*Exercise data*.
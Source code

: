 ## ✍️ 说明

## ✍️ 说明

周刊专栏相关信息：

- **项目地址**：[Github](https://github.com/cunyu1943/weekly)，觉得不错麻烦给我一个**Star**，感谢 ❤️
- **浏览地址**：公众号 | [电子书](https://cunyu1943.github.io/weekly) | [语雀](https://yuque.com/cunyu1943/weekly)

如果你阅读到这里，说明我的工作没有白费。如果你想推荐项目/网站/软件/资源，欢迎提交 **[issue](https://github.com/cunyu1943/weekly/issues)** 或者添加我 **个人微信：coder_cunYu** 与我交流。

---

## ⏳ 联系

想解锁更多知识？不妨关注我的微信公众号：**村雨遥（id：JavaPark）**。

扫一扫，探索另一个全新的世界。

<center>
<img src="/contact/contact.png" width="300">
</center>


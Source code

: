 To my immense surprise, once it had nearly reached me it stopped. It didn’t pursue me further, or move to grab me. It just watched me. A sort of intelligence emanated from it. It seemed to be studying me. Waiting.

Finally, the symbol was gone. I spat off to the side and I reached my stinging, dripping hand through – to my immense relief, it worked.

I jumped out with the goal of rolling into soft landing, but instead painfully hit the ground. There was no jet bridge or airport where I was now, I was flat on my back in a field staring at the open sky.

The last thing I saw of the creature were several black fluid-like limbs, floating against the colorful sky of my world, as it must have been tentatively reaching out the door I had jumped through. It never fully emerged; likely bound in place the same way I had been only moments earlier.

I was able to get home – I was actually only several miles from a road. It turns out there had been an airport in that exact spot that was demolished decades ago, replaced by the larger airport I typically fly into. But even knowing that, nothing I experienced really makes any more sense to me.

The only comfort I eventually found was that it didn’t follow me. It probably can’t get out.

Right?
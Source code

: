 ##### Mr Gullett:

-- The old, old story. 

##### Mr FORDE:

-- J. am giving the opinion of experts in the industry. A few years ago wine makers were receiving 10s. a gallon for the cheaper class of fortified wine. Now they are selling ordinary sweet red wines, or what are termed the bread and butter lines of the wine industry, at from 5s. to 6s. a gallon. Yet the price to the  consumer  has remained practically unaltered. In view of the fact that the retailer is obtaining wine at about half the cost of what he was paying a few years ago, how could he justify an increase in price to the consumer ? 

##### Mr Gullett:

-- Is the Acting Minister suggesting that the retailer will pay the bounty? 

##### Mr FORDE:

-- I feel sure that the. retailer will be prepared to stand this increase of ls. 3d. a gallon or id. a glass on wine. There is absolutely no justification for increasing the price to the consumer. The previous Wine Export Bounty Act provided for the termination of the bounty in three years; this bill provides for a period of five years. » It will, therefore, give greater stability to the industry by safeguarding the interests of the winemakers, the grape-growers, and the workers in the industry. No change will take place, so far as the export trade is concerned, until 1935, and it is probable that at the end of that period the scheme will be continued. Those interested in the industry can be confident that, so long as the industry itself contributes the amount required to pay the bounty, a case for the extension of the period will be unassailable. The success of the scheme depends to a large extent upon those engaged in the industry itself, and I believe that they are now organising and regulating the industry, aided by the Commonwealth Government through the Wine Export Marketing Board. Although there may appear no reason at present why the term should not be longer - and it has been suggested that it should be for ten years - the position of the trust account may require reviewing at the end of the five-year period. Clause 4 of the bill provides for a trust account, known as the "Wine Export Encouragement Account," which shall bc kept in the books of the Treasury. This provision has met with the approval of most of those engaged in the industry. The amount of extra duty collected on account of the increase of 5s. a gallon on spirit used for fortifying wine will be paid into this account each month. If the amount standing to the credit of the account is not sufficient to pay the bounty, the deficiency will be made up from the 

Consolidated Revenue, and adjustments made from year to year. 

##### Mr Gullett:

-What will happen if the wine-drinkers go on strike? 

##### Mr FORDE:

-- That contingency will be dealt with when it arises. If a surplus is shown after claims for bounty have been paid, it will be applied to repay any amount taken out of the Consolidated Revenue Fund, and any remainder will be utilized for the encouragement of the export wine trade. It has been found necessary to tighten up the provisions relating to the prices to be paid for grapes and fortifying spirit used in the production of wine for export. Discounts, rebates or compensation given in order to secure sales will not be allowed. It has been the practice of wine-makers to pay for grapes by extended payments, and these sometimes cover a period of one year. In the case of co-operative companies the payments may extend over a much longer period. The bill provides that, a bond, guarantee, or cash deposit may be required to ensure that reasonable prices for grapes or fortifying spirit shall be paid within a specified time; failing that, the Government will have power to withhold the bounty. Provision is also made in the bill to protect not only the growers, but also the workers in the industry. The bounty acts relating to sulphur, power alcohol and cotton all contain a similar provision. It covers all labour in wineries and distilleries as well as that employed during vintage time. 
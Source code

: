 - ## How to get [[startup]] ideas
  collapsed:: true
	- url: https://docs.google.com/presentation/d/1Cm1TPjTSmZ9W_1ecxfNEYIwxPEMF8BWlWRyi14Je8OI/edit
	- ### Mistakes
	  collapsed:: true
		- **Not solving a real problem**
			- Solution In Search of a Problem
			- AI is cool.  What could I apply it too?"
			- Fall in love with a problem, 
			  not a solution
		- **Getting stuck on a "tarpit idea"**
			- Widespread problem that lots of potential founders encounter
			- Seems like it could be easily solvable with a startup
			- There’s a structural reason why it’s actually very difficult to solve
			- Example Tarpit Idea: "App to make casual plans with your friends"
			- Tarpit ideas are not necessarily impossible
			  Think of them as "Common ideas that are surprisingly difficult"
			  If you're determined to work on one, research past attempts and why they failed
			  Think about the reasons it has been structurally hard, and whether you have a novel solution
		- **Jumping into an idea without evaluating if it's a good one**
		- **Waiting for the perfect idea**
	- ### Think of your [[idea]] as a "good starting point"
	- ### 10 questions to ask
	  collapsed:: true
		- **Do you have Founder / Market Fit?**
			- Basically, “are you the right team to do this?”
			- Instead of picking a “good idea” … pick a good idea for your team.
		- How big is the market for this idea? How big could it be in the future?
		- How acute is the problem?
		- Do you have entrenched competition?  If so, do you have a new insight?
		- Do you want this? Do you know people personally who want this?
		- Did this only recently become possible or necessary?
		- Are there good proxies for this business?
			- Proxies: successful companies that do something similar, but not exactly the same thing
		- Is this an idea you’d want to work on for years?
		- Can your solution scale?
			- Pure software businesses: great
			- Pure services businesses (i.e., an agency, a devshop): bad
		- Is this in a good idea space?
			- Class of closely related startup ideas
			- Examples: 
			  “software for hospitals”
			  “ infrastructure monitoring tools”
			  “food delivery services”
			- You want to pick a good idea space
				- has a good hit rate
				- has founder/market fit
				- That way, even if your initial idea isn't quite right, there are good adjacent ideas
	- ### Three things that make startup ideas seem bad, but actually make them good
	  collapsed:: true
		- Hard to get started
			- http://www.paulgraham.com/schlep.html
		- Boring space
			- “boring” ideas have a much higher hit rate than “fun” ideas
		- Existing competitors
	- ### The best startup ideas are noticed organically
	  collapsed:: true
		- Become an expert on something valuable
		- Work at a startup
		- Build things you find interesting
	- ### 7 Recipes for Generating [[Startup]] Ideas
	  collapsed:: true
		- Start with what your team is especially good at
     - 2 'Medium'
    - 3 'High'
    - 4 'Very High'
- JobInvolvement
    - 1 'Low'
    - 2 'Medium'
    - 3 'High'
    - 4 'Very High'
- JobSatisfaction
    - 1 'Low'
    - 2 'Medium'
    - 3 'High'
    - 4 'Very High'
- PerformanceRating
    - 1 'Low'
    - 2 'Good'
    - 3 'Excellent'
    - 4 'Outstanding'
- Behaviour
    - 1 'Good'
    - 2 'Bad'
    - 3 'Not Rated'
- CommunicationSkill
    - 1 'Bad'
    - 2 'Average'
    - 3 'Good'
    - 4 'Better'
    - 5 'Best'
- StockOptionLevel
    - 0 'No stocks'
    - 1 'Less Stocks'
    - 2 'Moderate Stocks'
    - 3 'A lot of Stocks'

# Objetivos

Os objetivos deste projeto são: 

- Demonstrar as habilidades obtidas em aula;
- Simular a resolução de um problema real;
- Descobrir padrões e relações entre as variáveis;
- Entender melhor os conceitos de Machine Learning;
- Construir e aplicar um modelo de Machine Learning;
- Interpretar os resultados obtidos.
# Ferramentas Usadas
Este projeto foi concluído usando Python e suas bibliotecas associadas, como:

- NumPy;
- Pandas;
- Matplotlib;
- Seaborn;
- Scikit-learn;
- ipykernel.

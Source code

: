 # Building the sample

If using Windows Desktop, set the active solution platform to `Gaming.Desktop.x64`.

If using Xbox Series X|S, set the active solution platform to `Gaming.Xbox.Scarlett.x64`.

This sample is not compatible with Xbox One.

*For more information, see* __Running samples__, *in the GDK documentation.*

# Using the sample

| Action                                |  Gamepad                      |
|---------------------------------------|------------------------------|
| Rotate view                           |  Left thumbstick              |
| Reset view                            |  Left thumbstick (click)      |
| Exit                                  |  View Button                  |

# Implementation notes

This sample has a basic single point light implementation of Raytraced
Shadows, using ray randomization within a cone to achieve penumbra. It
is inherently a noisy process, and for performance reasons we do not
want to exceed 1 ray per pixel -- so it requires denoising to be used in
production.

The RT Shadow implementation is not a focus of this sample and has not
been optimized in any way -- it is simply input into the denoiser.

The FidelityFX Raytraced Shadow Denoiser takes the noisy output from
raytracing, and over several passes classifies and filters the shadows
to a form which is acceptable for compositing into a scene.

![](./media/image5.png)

*Aim of the task*.
If a line in the records above contains the string "want", copy that line out.

*Answer space*.
		- Do you want this? Do you know people personally who want this?
		- Is this an idea you’d want to work on for years?
			- You want to pick a good idea space
want to exceed 1 ray per pixel -- so it requires denoising to be used in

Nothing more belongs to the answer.